SH3D21 is a nuclear protein that is encoded by the SH3D21 gene. In humans, this gene is located on chromosome 1 p34.3.^[1] The human mRNA transcript is 2527 base pairs and the final protein product is 756 amino acids.^[2] While the exact function of this protein remains unknown, due to the presence of three SH3 domains, it has been implicated in protein-protein interactions.^[3]

Gene

SH3D21 is expressed in low levels in most tissue.^[4] Microarray analysis has shown SH3D21 expression to be decreased in TP63 knockout mice.^[5] SH3D21 has been shown to be expressed highly in the superior cervical ganglion, the dorsal root ganglia and the trigeminal ganglion.^[4]^[6] Transcription of SH3D21 is known to be upregulated in the presence of testosterone.^[7]

Protein

SH3D21 contains three SH3 domains.^[3]^[8]^[9] These domains are located near the N-terminus of the protein. In humans, these SH3 domains have a common amino acid sequence Asp-Glu-Leu. This sequence motif is also conserved in other species. SH3D21 has been found to interact with Adenylate Kinase 2, Artemin, and Importin 13.^[1] The human protein has two isoforms and no paralogs.^[2] The second isoform is 645 amino acids long and is identical to the first isoform, except it is missing the first 111 amino acids.^[10] Due to this, the second isoform is missing the first, and half of the second, N-terminal SH3 domain.^[10] Secondary structure analysis of SH3D21 indicates a long alpha helical structure near the C-terminus.^[11]^[12] The purpose of this structure is unknown. SH3D21 is predicted to have many phosphorylation sites and multiple sumolyation sites throughout the entirety of the protein.^[13]^[14]

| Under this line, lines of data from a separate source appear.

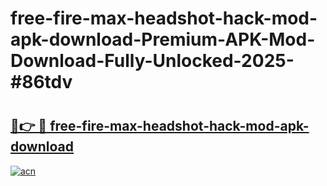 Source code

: # free-fire-max-headshot-hack-mod-apk-download-Premium-APK-Mod-Download-Fully-Unlocked-2025-#86tdv

# <h2><a href="https://bedroomkl.my?title=free-fire-max-headshot-hack-mod-apk-download&ref=1AP">🔗👉 🔴 free-fire-max-headshot-hack-mod-apk-download</a></h2>

[![acn](https://github.com/user-attachments/assets/0f9c940e-d8b0-45ae-aac7-cd30a18b3e1c)](https://bedroomkl.my?title=free-fire-max-headshot-hack-mod-apk-download&ref=1AP)

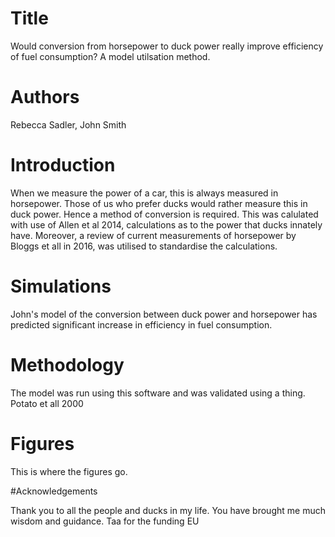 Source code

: # Title

Would conversion from horsepower to duck power really improve efficiency of fuel consumption? A model utilsation method. 

# Authors
Rebecca Sadler, John Smith

# Introduction
When we measure the power of a car, this is always measured in horsepower. 
Those of us who prefer ducks would rather measure this in duck power.
Hence a method of conversion is required. 
This was calulated with use of Allen et al 2014, calculations as to the power that ducks innately have.
Moreover, a review of current measurements of horsepower by Bloggs et all in 2016, was utilised to 
standardise the calculations. 

# Simulations
John's model of the conversion between duck power and horsepower has predicted significant increase in efficiency in fuel consumption. 

# Methodology
The model was run using this software and was validated using a thing. Potato et all 2000

# Figures
This is where the figures go. 

#Acknowledgements

Thank you to all the people and ducks in my life. You have brought me much wisdom and guidance. 
Taa for the funding EU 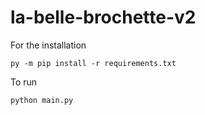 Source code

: # la-belle-brochette-v2

For the installation

`py -m pip install -r requirements.txt`

To run

`python main.py`
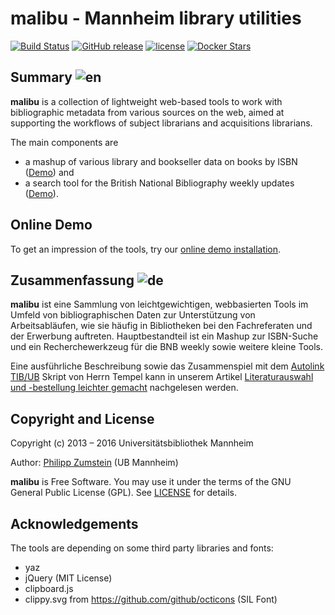 # malibu - Mannheim library utilities

[![Build Status](https://travis-ci.org/UB-Mannheim/malibu.svg?branch=master)](https://travis-ci.org/UB-Mannheim/malibu)
[![GitHub release](https://img.shields.io/github/release/UB-Mannheim/malibu.svg?maxAge=2592000)](https://github.com/UB-Mannheim/malibu/releases)
[![license](https://img.shields.io/github/license/UB-Mannheim/malibu.svg?maxAge=2592000)](https://github.com/UB-Mannheim/malibu/blob/master/LICENSE)
[![Docker Stars](https://img.shields.io/docker/pulls/ubma/malibu.svg?maxAge=2592000)](https://hub.docker.com/r/ubma/malibu/)

## Summary ![en](http://bib.uni-mannheim.de/fileadmin/scripts/flag_en.jpeg)

**malibu** is a collection of lightweight web-based tools to work with
bibliographic metadata from various sources on the web, aimed at supporting the
workflows of subject librarians and acquisitions librarians.

The main components are

* a mashup of various library and bookseller data on books by ISBN
  ([Demo](http://data.bib.uni-mannheim.de/malibu/isbn/suche.html)) and
* a search tool for the British National Bibliography weekly updates
  ([Demo](http://data.bib.uni-mannheim.de/malibu/bnb/recherche.php)).

## Online Demo

To get an impression of the tools, try our [online demo installation](http://data.bib.uni-mannheim.de/services/).

## Zusammenfassung ![de](http://bib.uni-mannheim.de/fileadmin/scripts/flag_de.jpeg)

**malibu** ist eine Sammlung von leichtgewichtigen, webbasierten Tools im Umfeld
von bibliographischen Daten zur Unterstützung von Arbeitsabläufen, wie sie
häufig in Bibliotheken bei den Fachreferaten und der Erwerbung auftreten.
Hauptbestandteil ist ein Mashup zur ISBN-Suche und ein Recherchewerkzeug für die
BNB weekly sowie weitere kleine Tools.

Eine ausführliche Beschreibung sowie das Zusammenspiel mit dem [Autolink
TIB/UB](http://www.tempelb.de/autolink-tibub/) Skript von Herrn Tempel kann in
unserem Artikel [Literaturauswahl und -bestellung leichter
gemacht](https://ub-madoc.bib.uni-mannheim.de/38826/) nachgelesen werden.

## Copyright and License

Copyright (c) 2013 – 2016 Universitätsbibliothek Mannheim

Author: [Philipp Zumstein](https://github.com/zuphilip) (UB Mannheim)

**malibu** is Free Software. You may use it under the terms of the GNU General
Public License (GPL). See [LICENSE](./LICENSE) for details.

## Acknowledgements

The tools are depending on some third party libraries and fonts:

* yaz
* jQuery (MIT License)
* clipboard.js
* clippy.svg from https://github.com/github/octicons (SIL Font)



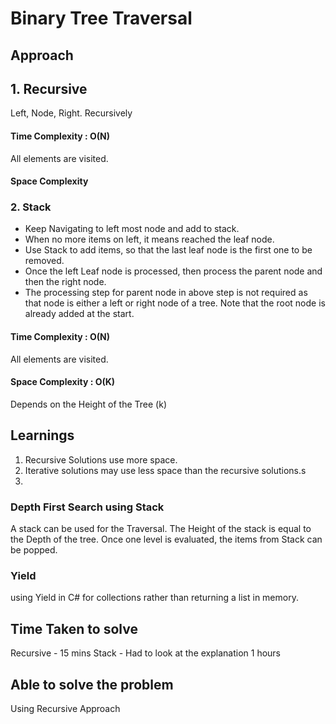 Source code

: ﻿# Binary Tree Traversal


## Approach

## 1. Recursive
Left, Node, Right.
Recursively

#### Time Complexity : O(N)
All elements are visited.

#### Space Complexity


### 2. Stack
* Keep Navigating to left most node and add to stack.
* When no more items on left, it means reached the leaf node.
* Use Stack to add items, so that the last leaf node is the first one to be removed.
* Once the left Leaf node is processed, then process the parent node and then the right node.
* The processing step for parent node in above step is not required as that node is either a left or right node of a tree. 
  Note that the root node is already added at the start.

#### Time Complexity : O(N)
All elements are visited.

#### Space Complexity : O(K)
Depends on the Height of the Tree (k)

## Learnings
1. Recursive Solutions use more space.
2. Iterative solutions may use less space than the recursive solutions.s
3. 


### Depth First Search using Stack
A stack can be used for the Traversal. The Height of the stack is equal to the Depth of the tree.
Once one level is evaluated, the items from Stack can be popped.


### Yield
using Yield in C# for collections rather than returning a list in memory.

## Time Taken to solve
Recursive - 15 mins
Stack - Had to look at the explanation 1 hours

## Able to solve the problem
Using Recursive Approach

File:Human SH3D21 SH3 Domain analysis.PNG

This image is a multiple sequence alignment of the three SH3 domains found in the human SH3D21 protein. Note the conserved Asp-Glu-Leu motif. This image was generated using publicly available sequence data and open source software.

Function

The function of this gene is still unclear. However, research has linked SH3D21 expression changes to male infertility and Ataxia Telangiectasia.^[15]^[16] Further studies have implicated the chromosomal region of 1p34.3 in Intracranial Aneurysm and as a negative prognosis sign in colorectal cancer.^[17]^[18] These studies do not, however, directly mention SH3D21.

Homology

File:SH3D21 Phylogenetic Tree.PNG

Phylogenetic tree generated using open source, free software and publicly available sequence data.

SH3D21 is well-conserved in mammals. BLAST analysis found distant orthologs in Osteichthyes with a max identity of 28%.^[19] Sequence identity was calculated using available sequence data and ALIGN software.^[20]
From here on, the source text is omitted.